Alquilar en vacaciones.

 

Miguel y cuatro amigos están preparando sus vacaciones de verano y han decidido alquilar un piso en Salou durante el mes de agosto, compartiendo todos los gastos. Se han puesto en contacto con el propietario y les va a preparar un contrato con el precio, la duración y el inventario de bienes. Tienen que firmar el contrato ahora y entregar una cantidad de dinero por adelantado. A Miguel le preocupa que alguno de sus compañeros cambie de opinión y decida no ir, porque el precio es demasiado alto si hay que repartirlo entre un menor número de personas.
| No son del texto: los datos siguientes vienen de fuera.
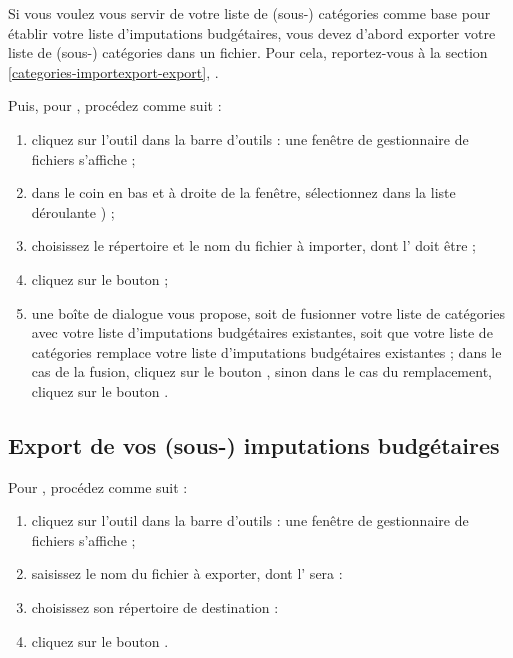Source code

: Si vous voulez vous servir de votre liste de (sous-) catégories comme base pour établir votre liste d'imputations budgétaires, vous devez d'abord exporter votre liste de (sous-) catégories dans un fichier. Pour cela, reportez-vous à la section \vref{categories-importexport-export}, . 

Puis, pour , procédez comme suit : 

\begin{enumerate}
	 \item cliquez sur l'outil  dans la barre d'outils : une fenêtre de gestionnaire de fichiers s'affiche ;
	 \item dans le coin en bas et à droite de la fenêtre, sélectionnez dans la liste déroulante ) ;
	 \item choisissez le répertoire et le nom du fichier à importer, dont l' doit être  ;
	 \item cliquez sur le bouton  ; 
	 \item une boîte de dialogue vous propose, soit de fusionner votre liste de catégories avec votre liste d'imputations budgétaires existantes, soit que votre liste de catégories remplace votre liste d'imputations budgétaires existantes ; dans le cas de la fusion, cliquez sur le bouton , sinon dans le cas du remplacement, cliquez sur le bouton .
\end{enumerate}


\subsection{Export de vos (sous-) imputations budgétaires\label{budgetarylines-importexport-budgetary}}

Pour , procédez comme suit :

\begin{enumerate}
	 \item cliquez sur l'outil  dans la barre d'outils : une fenêtre de gestionnaire de fichiers s'affiche ;
	 \item saisissez le nom du fichier à exporter, dont l' sera  :
	 \item choisissez son répertoire de destination :
	 \item cliquez sur le bouton .
\end{enumerate}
Las opciones van a depender de la flexibilidad del propietario. Por ejemplo, puede pactarse que en caso de que no hagáis el viaje se pierda tan solo la señal siempre y cuando se avise con una determinada antelación. Ahora bien, si el propietario quiere dejarlo cerrado sin opción a desistir, tendréis que pagar la renta en todo caso. Una opción que compromete a todos por igual es hacer constar como arrendatarios en el contrato a los cinco amigos, de forma que todos tengan que pagar su parte viajen o no. Así, cada cual asume su pérdida si se da un imprevisto, pero n perjudica a los compañeros.

Un último consejo. Si es imprescindible firmar el contrato, comprobad antes las condiciones del piso y, en cuanto al inventario, es recomendable firmarlo en el momento de entrar en la vivienda y comprobar que efectivamente se encuentran en su interior los enseres que se detallen.